On those nights when aren’t saving Hommlet, we are likely playing Can’t Stop on BGA. Thus, Barnes’ Best Game of the Year 2021 is Can’t Stop. This is not a 2021 game. In fact, it’s a 1980 game designed by the great Sid Sackson and it’s one I’ve been playing off and on for decades so it ain’t even a “new to me in 2021” thing.
I don’t care if it’s not the new hotness. And I do not give a flying fuck that it’s not some fresh out of the Chinese factory Kickstarter pile of shit or that it does not represent the vanguard of Modern Game Design In This Our Plague Year or whatever. It’s not that there weren’t great, worthy games this year – Dune came back in a svelte new form that revolutionized the way I think about this venerable classic, James Naylor’s Magnate was a stunning economic satire, and Descent: Legends of the Dark actually did something fresh, progressive and innovative with the hoary old Dungeoncrawl genre. But regardless of these successes, 2021 was the year of Can’t Stop. It’s gotten to the point where we only half jokingly refer to our D&D group as a Can’t Stop group. We even had an unexpectedly long conversation about how to make the game about Dune after we all saw the film.

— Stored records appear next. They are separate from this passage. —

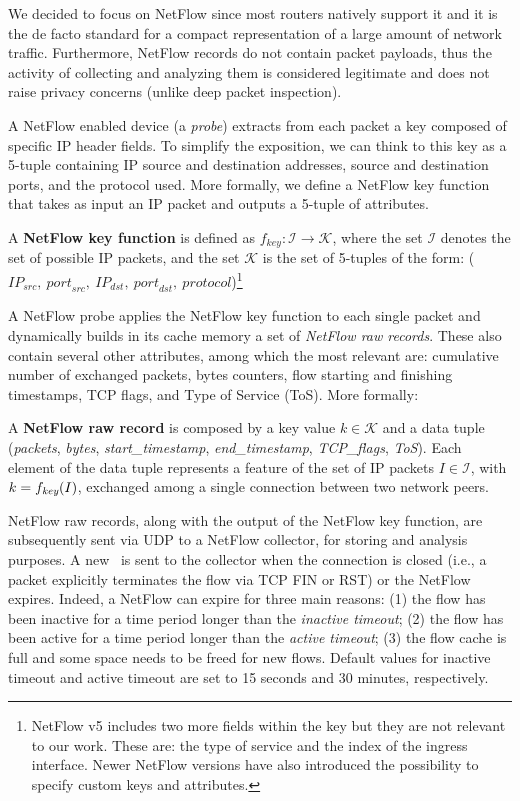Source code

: \documentclass[10pt,conference,compsocconf,letterpaper]{IEEEtran}
\begin{document}
We decided to focus on NetFlow since most routers natively support it 
and it is the de facto standard for a compact representation of a large
amount of network traffic.  Furthermore, NetFlow records do not 
contain packet payloads, thus the activity of collecting and analyzing them 
is considered legitimate and does not raise privacy concerns (unlike deep packet
inspection). 

A NetFlow enabled device (a \textit{probe}) extracts from each
packet a key composed of specific IP header fields. To simplify the
exposition, we can think to this key as a 5-tuple containing IP
source and destination addresses, source and
destination ports, and the protocol used. More formally, we define a NetFlow 
key function that takes as input an IP packet and outputs a
5-tuple of attributes.
\begin{definition}
  A \textbf{NetFlow key function} \textbf{\fkey} is defined as
  $f_{\textit{key}}: \mathcal{I} \rightarrow \mathcal{K}$, where the
  set $\mathcal{I}$ denotes the set of possible IP packets, and the
  set $\mathcal{K}$ is the set of 5-tuples of the form:
  ($\mathit{IP}_{\mathit{src}},\ \mathit{port}_{\mathit{src}},\
  \mathit{IP}_{\mathit{dst}},\ \mathit{port}_{\mathit{dst}},\
  \textit{protocol}$)\footnote{\small NetFlow v5 includes two more
    fields within the key but they are not relevant to our work. These
    are: the type of service and the index of the ingress
    interface. Newer NetFlow versions have also introduced the
    possibility to specify custom keys and attributes.}
\end{definition}
A NetFlow probe applies the NetFlow key
function to each single packet and dynamically builds in its cache
memory a set of \emph{NetFlow raw records}. These also contain several other attributes, among which
the most relevant are: cumulative number of exchanged packets, bytes counters, flow starting and finishing
timestamps, TCP flags, and Type of Service (ToS). 
More formally:
\begin{definition}
  A \textbf{NetFlow raw record \nfr} is composed by a key value
  $k\in \mathcal{K}$ and a data tuple (\textit{packets},
  \textit{bytes}, \textit{start\_timestamp}, \textit{end\_timestamp},
  \textit{TCP\_flags}, \textit{ToS}). Each element of the data tuple represents a
  feature of the set of IP packets $I\in \mathcal{I}$, with
  $k=f_{\textit{key}}(I)$, exchanged among a single connection between two network peers.
\end{definition}

NetFlow raw records, along with the output of the NetFlow key function,
are subsequently sent via UDP to a NetFlow collector, for storing and
analysis purposes. A new \nfr\ is sent to the collector when the connection is
closed (i.e., a packet explicitly terminates the flow via TCP FIN or RST) 
or the NetFlow expires. Indeed, a NetFlow can expire for three main reasons: 
(1) the flow has been inactive for a time period longer than the
  \textit{inactive timeout};
(2) the flow has been active for a time period longer than the
  \textit{active timeout};
(3) the flow cache is full and some space needs to be freed for new
  flows.
Default values for inactive timeout and active timeout are set to 15 seconds
and 30 minutes, respectively. 
\end{document}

None of my friends had played the game before I suggested it one fateful Wednesday night a few months ago. There was the expected, initial “WTF is this” reaction to a game where you roll dice, pick a pair, and move markers up a track. But then the special magic that hides behind this game’s simplistic veneer of barely-there rules started to emerge. Over time, the game in my group took on a life of its own. The metagame is insane. We have a list of terms for various aspects of the game. The 7 column is the “Path of the Coward” and wins with it are low key frowned upon. Taking the 6 and 8 has a vulgar one, “Riding the Shocker”. A particularly heroic win- like the one I pulled off last week taking two rows in one turn ahead of another player who was one space away on each is a “Watercooler Game”. Every session is filled with absolutely brutal haranguing, trash talk, and browbeating. None of which are proscribed or metered by the rules.
I’ve come to appreciate this game more than I ever have before. I think it may, in fact, be the perfect game. I can’t think of another game that so succinctly and so directly gives me exactly what I want out of gaming as a whole. No, it’s not some sweeping narrative but I’ve realized over the years that the notion of quality, meaningful narrative in games is largely bullshit. And it’s not some intricate Vital Lacerda clockwork representing the absolute peak of design craft. But it provides so much drama and in fact narrative with a simple choice of die results and then that crushing decision as to whether you should follow the instructions written on the box and not stop or if you should sheepishly accept your gains and pass the dice. It is the ultimate expression of “press your luck” in game design, the themes of temptation, risk-taking, and greed are richer than anything you’ll get out of a CMON box.
There is far more subtlety- even depth- to the game than you might expect. Essentially it is a racing game and an investment game. The decisions seem simple but there is more to it than what you see on the board, whether it’s the old stop sign or the goofy “mountain climbing” thing on BGA. Do you go hard on the 5 this turn or diversify your gains? If you shut off the higher probability numbers early are you risking busted turns in the late game? Do you really think you are going to roll a second box cars this turn? Do you take an easy column or move to get ahead of the leading player on a harder number? I rolled and got two advances on the 7, but what will my friends think of me if I take The Path of the Coward?
I think back to all the much more complicated games I’ve played over the past year and nothing makes me feel like Can’t Stop does. Nothing excites me on a purely gameplay level like Can’t Stop does, even after…I don’t even know how many games we’ve played this year. Since we just introduced a new player to it last week, there’s likely to be many more ahead because he raved about it and now he’s got his girlfriend into it. This is another key asset- this is a game thatanyone, regardless of experience, background, or identity can play, understand, and enjoy. Except for whiners who don’t like dice and don’t understand that this is a game that occurs above the table as much as on it.
Another aspect that often goes underreported by those who played it at a convention 20 years ago and shrugged it off as an “activity rather than a game” is that this is a design where the outcomes are very direct, very transparent, very focused, and always high stakes. There’s no wishy washy, “clever” bullshit in the way. You roll, you move. You want to roll again? OK, but you might lose it all. It appeals in the same way that Blackjack does- I’m so close to winning, do I dare to push? The psychology of gain is such a powerful thing, and Can’t Stop centralizes it, rewarding and punishing it in a way that is immediate and impactful. You want “meaningful decisions” and “multiple paths to victory”? That is all this game is, top to bottom.
Some readers may be thinking “Barnes, you’re feeling this because you’ve played it so much recently”. But here’s the deal. If my irreparably jaded ass can play a game 50+ times in a year and STILL find it incredibly engaging, fun, and thrilling then there’s something there and that something doesn’t need to be propped up by a bunch of fucking scenarios, miniatures, stretch goals, variant setups, or any of that other hobby game cruft that has exhausted me on so many modern designs. In so many ways, Can’t Stop is the perfect antitode to the endemic bloat that is poisoning game design here in 2021. It’s a game that holistically represents everything I want, expect, and cherish in games here in 2021 and moving forward. If that isn’t Barnes’ Best then I don’t know what is.